Nicolas repoussa son bonnet et se gratta la tête avec une grimace comique.

-    Ça, je n’en sais rien car je n’ai pas eu le temps de le lui demander, la messe commençait. Mais, n’ayez crainte, je me renseignerai.

La voix d’Odon entamant le chant de marche des pèlerins pour scander l’effort que représentait la montée du plateau de Champeigne. Marjolaine joignit machinalement la sienne à celles des autres, bien plus par habitude que par conviction. Elle n’avait nul besoin d’un cantique pour grimper la faible pente de l’antique voie romaine dont les dalles, où avait jadis couru le char de César, affleuraient encore de loin en loin. Marcher dans ce joli matin traversé du vol rapide des oiseaux libérés de l'hiver lui semblait l’exercice le plus agréable du monde. Et c’eût été plus doux encore sans les voix souvent mal accordées de ses compagnons de route car elles n’ajoutaient rien, bien au contraire, à la grâce d’une campagne en train de reverdir. C’eût été tellement mieux de cheminer en silence afin de mieux écouter les bruits paisibles de la terre et du ciel. Il y avait longtemps, bien longtemps en vérité, que Marjolaine n’avait ressenti pareille joie intérieure.
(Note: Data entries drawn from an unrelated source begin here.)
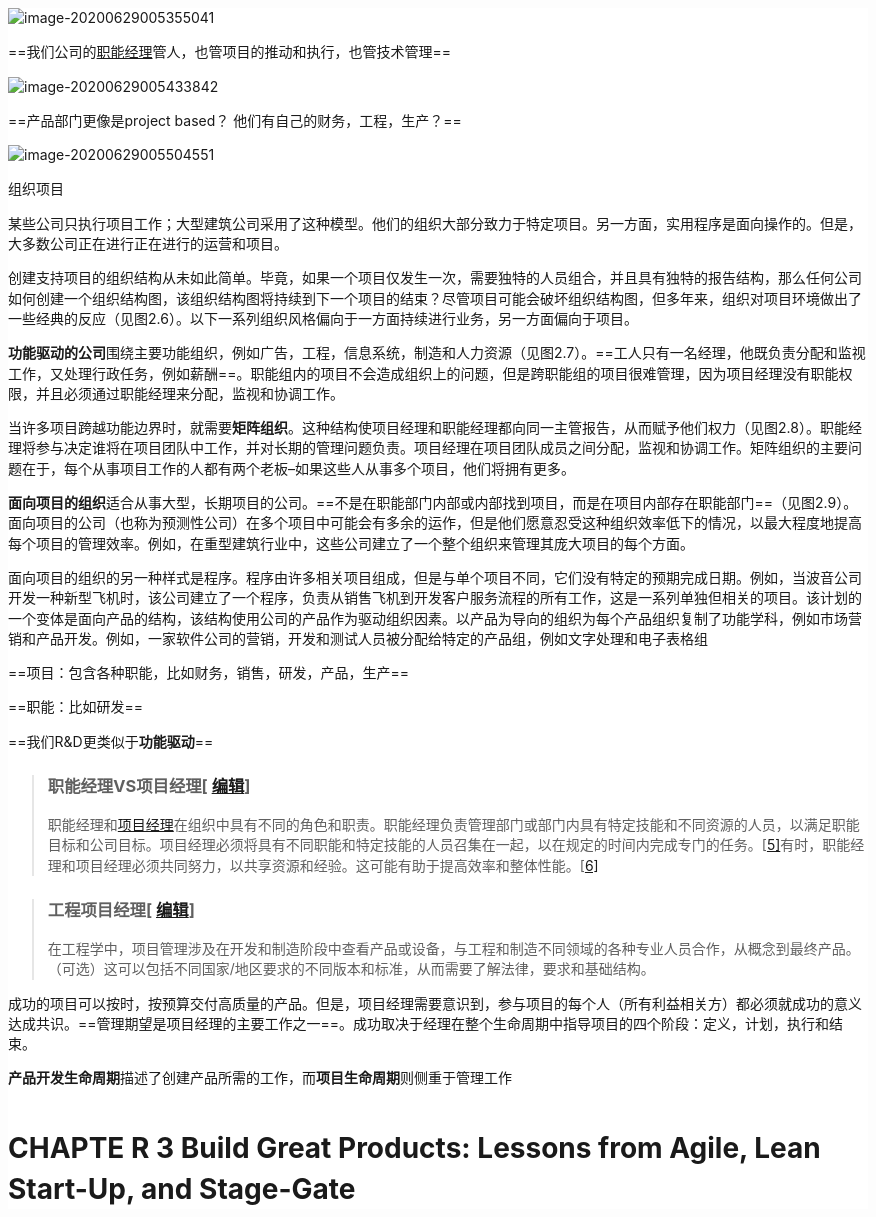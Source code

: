 ![image-20200629005355041](Fast%20forward%20MBA.assets/image-20200629005355041.png)

==我们公司的[职能经理](https://en.wikipedia.org/wiki/Functional_manager)管人，也管项目的推动和执行，也管技术管理== 

![image-20200629005433842](Fast%20forward%20MBA.assets/image-20200629005433842.png)

==产品部门更像是project based？ 他们有自己的财务，工程，生产？==

![image-20200629005504551](Fast%20forward%20MBA.assets/image-20200629005504551.png)

组织项目

某些公司只执行项目工作；大型建筑公司采用了这种模型。他们的组织大部分致力于特定项目。另一方面，实用程序是面向操作的。但是，大多数公司正在进行正在进行的运营和项目。

创建支持项目的组织结构从未如此简单。毕竟，如果一个项目仅发生一次，需要独特的人员组合，并且具有独特的报告结构，那么任何公司如何创建一个组织结构图，该组织结构图将持续到下一个项目的结束？尽管项目可能会破坏组织结构图，但多年来，组织对项目环境做出了一些经典的反应（见图2.6）。以下一系列组织风格偏向于一方面持续进行业务，另一方面偏向于项目。

**功能驱动的公司**围绕主要功能组织，例如广告，工程，信息系统，制造和人力资源（见图2.7）。==工人只有一名经理，他既负责分配和监视工作，又处理行政任务，例如薪酬==。职能组内的项目不会造成组织上的问题，但是跨职能组的项目很难管理，因为项目经理没有职能权限，并且必须通过职能经理来分配，监视和协调工作。

当许多项目跨越功能边界时，就需要**矩阵组织**。这种结构使项目经理和职能经理都向同一主管报告，从而赋予他们权力（见图2.8）。职能经理将参与决定谁将在项目团队中工作，并对长期的管理问题负责。项目经理在项目团队成员之间分配，监视和协调工作。矩阵组织的主要问题在于，每个从事项目工作的人都有两个老板–如果这些人从事多个项目，他们将拥有更多。

**面向项目的组织**适合从事大型，长期项目的公司。==不是在职能部门内部或内部找到项目，而是在项目内部存在职能部门==（见图2.9）。面向项目的公司（也称为预测性公司）在多个项目中可能会有多余的运作，但是他们愿意忍受这种组织效率低下的情况，以最大程度地提高每个项目的管理效率。例如，在重型建筑行业中，这些公司建立了一个整个组织来管理其庞大项目的每个方面。

面向项目的组织的另一种样式是程序。程序由许多相关项目组成，但是与单个项目不同，它们没有特定的预期完成日期。例如，当波音公司开发一种新型飞机时，该公司建立了一个程序，负责从销售飞机到开发客户服务流程的所有工作，这是一系列单独但相关的项目。该计划的一个变体是面向产品的结构，该结构使用公司的产品作为驱动组织因素。以产品为导向的组织为每个产品组织复制了功能学科，例如市场营销和产品开发。例如，一家软件公司的营销，开发和测试人员被分配给特定的产品组，例如文字处理和电子表格组

==项目：包含各种职能，比如财务，销售，研发，产品，生产==

==职能：比如研发==

==我们R&D更类似于**功能驱动**==

> ### 职能经理VS项目经理[ [编辑](https://en.wikipedia.org/w/index.php?title=Functional_manager&action=edit&section=6)]
>
> 职能经理和[项目经理](https://en.wikipedia.org/wiki/Project_managers)在组织中具有不同的角色和职责。职能经理负责管理部门或部门内具有特定技能和不同资源的人员，以满足职能目标和公司目标。项目经理必须将具有不同职能和特定技能的人员召集在一起，以在规定的时间内完成专门的任务。[[5\]](https://en.wikipedia.org/wiki/Functional_manager#cite_note-5)有时，职能经理和项目经理必须共同努力，以共享资源和经验。这可能有助于提高效率和整体性能。[[6\]](https://en.wikipedia.org/wiki/Functional_manager#cite_note-6)



> ### 工程项目经理[ [编辑](https://en.wikipedia.org/w/index.php?title=Project_manager&action=edit&section=7)]
>
> 在工程学中，项目管理涉及在开发和制造阶段中查看产品或设备，与工程和制造不同领域的各种专业人员合作，从概念到最终产品。（可选）这可以包括不同国家/地区要求的不同版本和标准，从而需要了解法律，要求和基础结构。

成功的项目可以按时，按预算交付高质量的产品。但是，项目经理需要意识到，参与项目的每个人（所有利益相关方）都必须就成功的意义达成共识。==管理期望是项目经理的主要工作之一==。成功取决于经理在整个生命周期中指导项目的四个阶段：定义，计划，执行和结束。

**产品开发生命周期**描述了创建产品所需的工作，而**项目生命周期**则侧重于管理工作

#                                   **CHAPTE** **R** **3**                      Build Great Products: Lessons from Agile, Lean Start-Up, and Stage-Gate
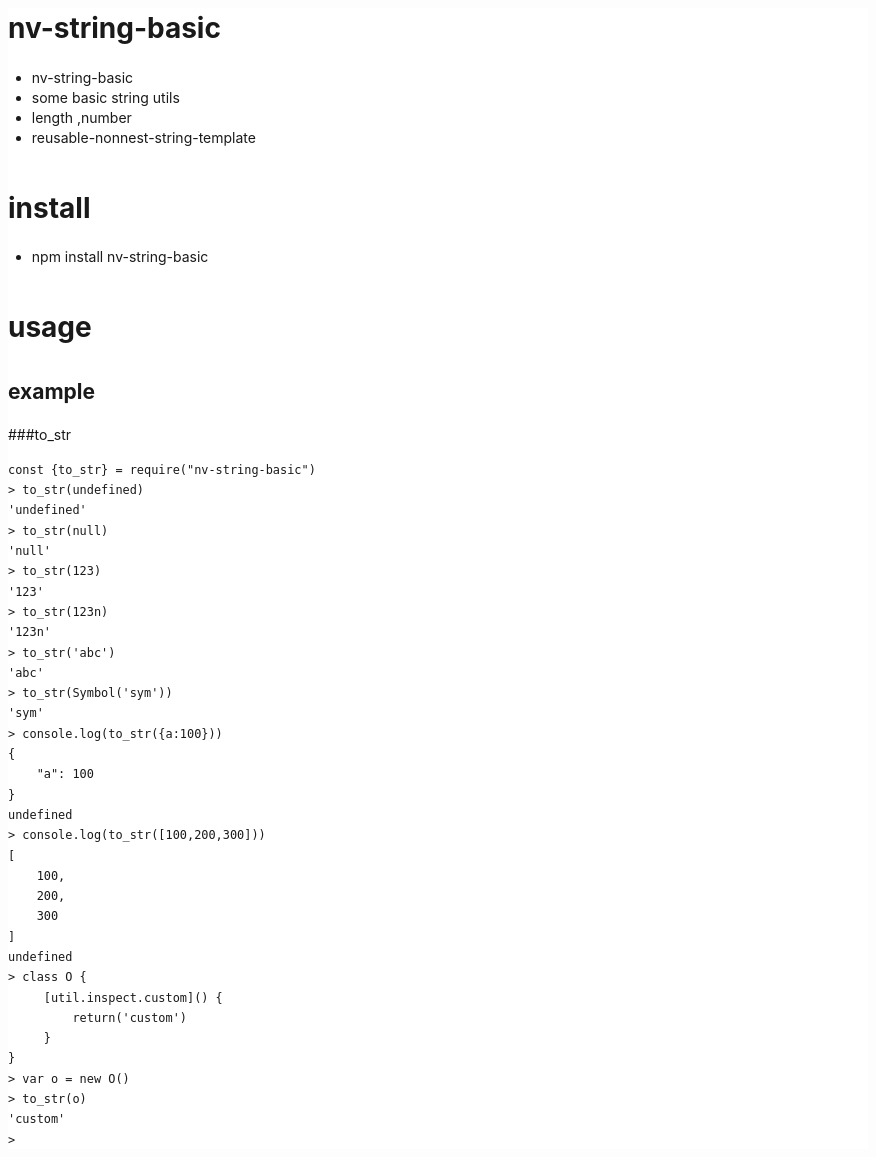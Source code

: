 nv-string-basic
===============
- nv-string-basic    
- some basic string utils
- length ,number 
- reusable-nonnest-string-template

install
=======
- npm install nv-string-basic 

usage
=====
    
example
-------

###to\_str

    const {to_str} = require("nv-string-basic")
    > to_str(undefined)
    'undefined'
    > to_str(null)
    'null'
    > to_str(123)
    '123'
    > to_str(123n)
    '123n'
    > to_str('abc')
    'abc'
    > to_str(Symbol('sym'))
    'sym'
    > console.log(to_str({a:100}))
    {
        "a": 100
    }
    undefined
    > console.log(to_str([100,200,300]))
    [
        100,
        200,
        300
    ]
    undefined
    > class O {
         [util.inspect.custom]() {
             return('custom')
         }
    }
    > var o = new O()
    > to_str(o)
    'custom'
    >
Elle pensa que cette joie était due, peut-être, à la sainteté du voyage, à l’espoir de l’éblouissement final lorsque l’on atteindrait la ville sanctifiée. Mais, tout à coup, elle se retourna comme si une voix secrète le lui avait impérieusement commandé. Et par-dessus le moutonnement des têtes, elle rencontra le regard du chevalier et n’en éprouva nulle colère. Tout au contraire, il lui parut que son allégresse augmentait encore. Circonstance qu’elle se hâta de se reprocher sans pour autant s’en trouver plus triste.

Vers le milieu du jour on passa l’Indre, sous la protection du gigantesque donjon carré de Montbazon. La forteresse appartenait au puissant comte d’Anjou dont les gens veillaient sévèrement à ce qu’on laissât passer les pèlerins sans péage. On avait alors parcouru trois lieues et Marjolaine se sentait un peu lasse. Mais elle n’en refusa pas moins fermement de rejoindre ses mules, non loin desquelles chevauchaient le baron et son écuyer. Le regard vert était suffisamment dangereux de loin. Elle craignait de l’approcher de trop près. A la longue évidemment, cela risquait de poser un problème : allait-elle devoir faire entièrement à pied le long chemin jusqu’à Compostelle?